"""

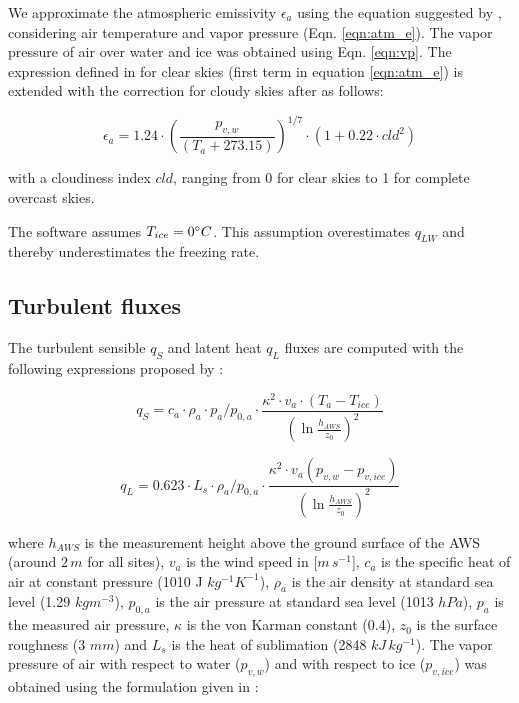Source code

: \documentclass[utf8]{frontiersSCNS}
\begin{document}
We approximate the atmospheric emissivity $\epsilon_a$ using the equation suggested by \cite{Brutsaert_1975},
considering air temperature and vapor pressure (Eqn. \ref{eqn:atm_e}). The vapor pressure of air over water and
ice was obtained using Eqn. \ref{eqn:vp}.  The expression defined in \cite{Brutsaert_1975} for clear skies
(first term in equation \ref{eqn:atm_e}) is extended with the correction for cloudy skies after
\cite{Brutsaert_1982} as follows:

\begin{equation}
	\epsilon_a=1.24 \cdot (\frac{p_{v,w}}{(T_a+273.15)})^{1/7}\cdot(1+0.22\cdot{cld}^2) \label{eqn:atm_e}
\end{equation}

with a cloudiness index $cld$, ranging from 0 for clear skies to 1 for complete overcast skies. 

The software assumes $T_{ice} = 0 \degree C$. This assumption overestimates $q_{LW}$ and thereby underestimates
the freezing rate.

\subsection{Turbulent fluxes} \label{sec:Qs}

The turbulent sensible $q_{S}$ and latent heat $q_{L}$ fluxes are computed with the following expressions
proposed by \cite{Garratt_1992}:

\begin{equation}
	q_{S}= c_{a} \cdot \rho_{a} \cdot p_{a}/p_{0,a} \cdot \frac{\kappa^2 \cdot v_a \cdot
		(T_a-T_{ice})}{{(\ln{\frac{h_{AWS}}{z_{0}}})}^2}
	\label{eqn:qs}
\end{equation}

\begin{equation}
	q_{L}= 0.623 \cdot L_s \cdot \rho_{a}/p_{0,a} \cdot \frac{\kappa^2 \cdot
	v_a(p_{v,w}-p_{v,ice})}{{(\ln{\frac{h_{AWS}}{z_{0}}})}^2}
\end{equation}

where $h_{AWS}$ is the measurement height above the ground surface of the AWS (around $2\,m$ for all sites),
$v_a$ is the wind speed in [$m\,s^{-1}$], $c_a$ is the specific heat of air at constant pressure (1010 J
$kg^{-1} K^{-1}$), $\rho_{a}$ is the air density at standard sea level (1.29 $kg m^{-3}$), $p_{0,a}$ is the air
pressure at standard sea level (1013 $hPa$), $p_{a}$ is the measured air pressure, $\kappa$ is the von Karman
constant (0.4), $z_{0}$ is the surface roughness (3 $mm$) and $L_s$ is the heat of sublimation (2848
$kJ\,kg^{-1}$).  The vapor pressure of air with respect to water ($p_{v,w}$) and with respect to ice
($p_{v,ice}$) was obtained using the formulation given in \cite{huang_2018} :
\end{document}
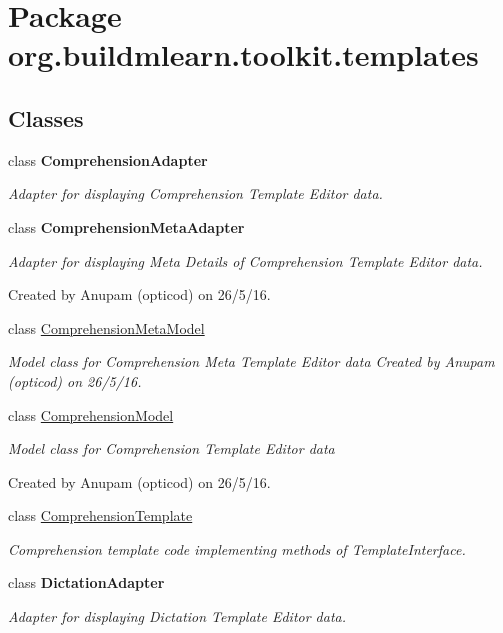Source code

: \hypertarget{namespaceorg_1_1buildmlearn_1_1toolkit_1_1templates}{}\section{Package org.\+buildmlearn.\+toolkit.\+templates}
\label{namespaceorg_1_1buildmlearn_1_1toolkit_1_1templates}
\subsection*{Classes}
\begin{DoxyCompactItemize}
\item 
class {\bfseries Comprehension\+Adapter}
\begin{DoxyCompactList}\small\item\em Adapter for displaying Comprehension Template Editor data. \end{DoxyCompactList}\item 
class {\bfseries Comprehension\+Meta\+Adapter}
\begin{DoxyCompactList}\small\item\em Adapter for displaying Meta Details of Comprehension Template Editor data. 

Created by Anupam (opticod) on 26/5/16. \end{DoxyCompactList}\item 
class \hyperlink{classorg_1_1buildmlearn_1_1toolkit_1_1templates_1_1ComprehensionMetaModel}{Comprehension\+Meta\+Model}
\begin{DoxyCompactList}\small\item\em Model class for Comprehension Meta Template Editor data Created by Anupam (opticod) on 26/5/16. \end{DoxyCompactList}\item 
class \hyperlink{classorg_1_1buildmlearn_1_1toolkit_1_1templates_1_1ComprehensionModel}{Comprehension\+Model}
\begin{DoxyCompactList}\small\item\em Model class for Comprehension Template Editor data 

Created by Anupam (opticod) on 26/5/16. \end{DoxyCompactList}\item 
class \hyperlink{classorg_1_1buildmlearn_1_1toolkit_1_1templates_1_1ComprehensionTemplate}{Comprehension\+Template}
\begin{DoxyCompactList}\small\item\em Comprehension template code implementing methods of Template\+Interface. \end{DoxyCompactList}\item 
class {\bfseries Dictation\+Adapter}
\begin{DoxyCompactList}\small\item\em Adapter for displaying Dictation Template Editor data. 


\end{DoxyCompactList}
\end{DoxyCompactItemize}

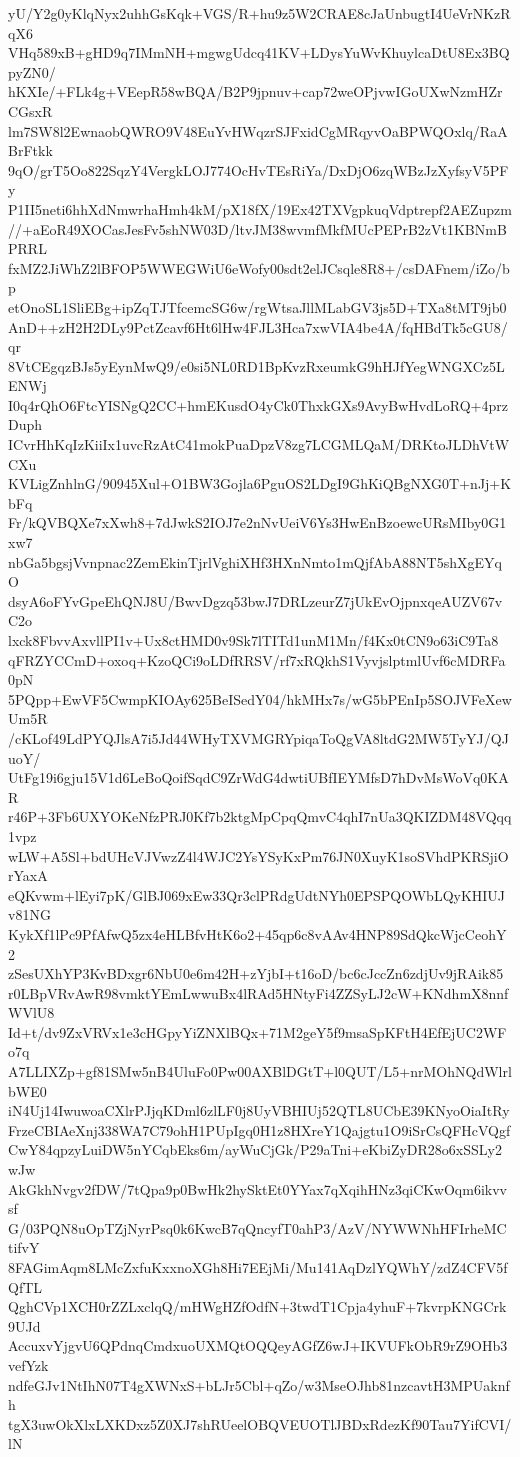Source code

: yU/Y2g0yKlqNyx2uhhGsKqk+VGS/R+hu9z5W2CRAE8cJaUnbugtI4UeVrNKzRqX6
VHq589xB+gHD9q7IMmNH+mgwgUdcq41KV+LDysYuWvKhuylcaDtU8Ex3BQpyZN0/
hKXIe/+FLk4g+VEepR58wBQA/B2P9jpnuv+cap72weOPjvwIGoUXwNzmHZrCGsxR
lm7SW8l2EwnaobQWRO9V48EuYvHWqzrSJFxidCgMRqyvOaBPWQOxlq/RaABrFtkk
9qO/grT5Oo822SqzY4VergkLOJ774OcHvTEsRiYa/DxDjO6zqWBzJzXyfsyV5PFy
P1II5neti6hhXdNmwrhaHmh4kM/pX18fX/19Ex42TXVgpkuqVdptrepf2AEZupzm
//+aEoR49XOCasJesFv5shNW03D/ltvJM38wvmfMkfMUcPEPrB2zVt1KBNmBPRRL
fxMZ2JiWhZ2lBFOP5WWEGWiU6eWofy00sdt2elJCsqle8R8+/csDAFnem/iZo/bp
etOnoSL1SliEBg+ipZqTJTfcemcSG6w/rgWtsaJllMLabGV3js5D+TXa8tMT9jb0
AnD++zH2H2DLy9PctZcavf6Ht6lHw4FJL3Hca7xwVIA4be4A/fqHBdTk5cGU8/qr
8VtCEgqzBJs5yEynMwQ9/e0si5NL0RD1BpKvzRxeumkG9hHJfYegWNGXCz5LENWj
I0q4rQhO6FtcYISNgQ2CC+hmEKusdO4yCk0ThxkGXs9AvyBwHvdLoRQ+4przDuph
ICvrHhKqIzKiiIx1uvcRzAtC41mokPuaDpzV8zg7LCGMLQaM/DRKtoJLDhVtWCXu
KVLigZnhlnG/90945Xul+O1BW3Gojla6PguOS2LDgI9GhKiQBgNXG0T+nJj+KbFq
Fr/kQVBQXe7xXwh8+7dJwkS2IOJ7e2nNvUeiV6Ys3HwEnBzoewcURsMIby0G1xw7
nbGa5bgsjVvnpnac2ZemEkinTjrlVghiXHf3HXnNmto1mQjfAbA88NT5shXgEYqO
dsyA6oFYvGpeEhQNJ8U/BwvDgzq53bwJ7DRLzeurZ7jUkEvOjpnxqeAUZV67vC2o
lxck8FbvvAxvllPI1v+Ux8ctHMD0v9Sk7lTITd1unM1Mn/f4Kx0tCN9o63iC9Ta8
qFRZYCCmD+oxoq+KzoQCi9oLDfRRSV/rf7xRQkhS1VyvjslptmlUvf6cMDRFa0pN
5PQpp+EwVF5CwmpKIOAy625BeISedY04/hkMHx7s/wG5bPEnIp5SOJVFeXewUm5R
/cKLof49LdPYQJlsA7i5Jd44WHyTXVMGRYpiqaToQgVA8ltdG2MW5TyYJ/QJuoY/
UtFg19i6gju15V1d6LeBoQoifSqdC9ZrWdG4dwtiUBfIEYMfsD7hDvMsWoVq0KAR
r46P+3Fb6UXYOKeNfzPRJ0Kf7b2ktgMpCpqQmvC4qhI7nUa3QKIZDM48VQqq1vpz
wLW+A5Sl+bdUHcVJVwzZ4l4WJC2YsYSyKxPm76JN0XuyK1soSVhdPKRSjiOrYaxA
eQKvwm+lEyi7pK/GlBJ069xEw33Qr3clPRdgUdtNYh0EPSPQOWbLQyKHIUJv81NG
KykXf1lPc9PfAfwQ5zx4eHLBfvHtK6o2+45qp6c8vAAv4HNP89SdQkcWjcCeohY2
zSesUXhYP3KvBDxgr6NbU0e6m42H+zYjbI+t16oD/bc6cJccZn6zdjUv9jRAik85
r0LBpVRvAwR98vmktYEmLwwuBx4lRAd5HNtyFi4ZZSyLJ2cW+KNdhmX8nnfWVlU8
Id+t/dv9ZxVRVx1e3cHGpyYiZNXlBQx+71M2geY5f9msaSpKFtH4EfEjUC2WFo7q
A7LLIXZp+gf81SMw5nB4UluFo0Pw00AXBlDGtT+l0QUT/L5+nrMOhNQdWlrlbWE0
iN4Uj14IwuwoaCXlrPJjqKDml6zlLF0j8UyVBHIUj52QTL8UCbE39KNyoOiaItRy
FrzeCBIAeXnj338WA7C79ohH1PUpIgq0H1z8HXreY1Qajgtu1O9iSrCsQFHcVQgf
CwY84qpzyLuiDW5nYCqbEks6m/ayWuCjGk/P29aTni+eKbiZyDR28o6xSSLy2wJw
AkGkhNvgv2fDW/7tQpa9p0BwHk2hySktEt0YYax7qXqihHNz3qiCKwOqm6ikvvsf
G/03PQN8uOpTZjNyrPsq0k6KwcB7qQncyfT0ahP3/AzV/NYWWNhHFIrheMCtifvY
8FAGimAqm8LMcZxfuKxxnoXGh8Hi7EEjMi/Mu141AqDzlYQWhY/zdZ4CFV5fQfTL
QghCVp1XCH0rZZLxclqQ/mHWgHZfOdfN+3twdT1Cpja4yhuF+7kvrpKNGCrk9UJd
AccuxvYjgvU6QPdnqCmdxuoUXMQtOQQeyAGfZ6wJ+IKVUFkObR9rZ9OHb3vefYzk
ndfeGJv1NtIhN07T4gXWNxS+bLJr5Cbl+qZo/w3MseOJhb81nzcavtH3MPUaknfh
tgX3uwOkXlxLXKDxz5Z0XJ7shRUeelOBQVEUOTlJBDxRdezKf90Tau7YifCVI/lN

"""

*EXERCISE REQUIREMENTS:* Your reply is to repeat, unchanged, the lines above running from the one with "8VtCEgqzBJs5yEynMwQ9/e0si5NL0RD1BpKvzRxeumkG9hHJfYegWNGXCz5LENWj" up to and including the one with "KVLigZnhlnG/90945Xul+O1BW3Gojla6PguOS2LDgI9GhKiQBgNXG0T+nJj+KbFq".

*RESPONSE BOX:*
8VtCEgqzBJs5yEynMwQ9/e0si5NL0RD1BpKvzRxeumkG9hHJfYegWNGXCz5LENWj
I0q4rQhO6FtcYISNgQ2CC+hmEKusdO4yCk0ThxkGXs9AvyBwHvdLoRQ+4przDuph
ICvrHhKqIzKiiIx1uvcRzAtC41mokPuaDpzV8zg7LCGMLQaM/DRKtoJLDhVtWCXu
KVLigZnhlnG/90945Xul+O1BW3Gojla6PguOS2LDgI9GhKiQBgNXG0T+nJj+KbFq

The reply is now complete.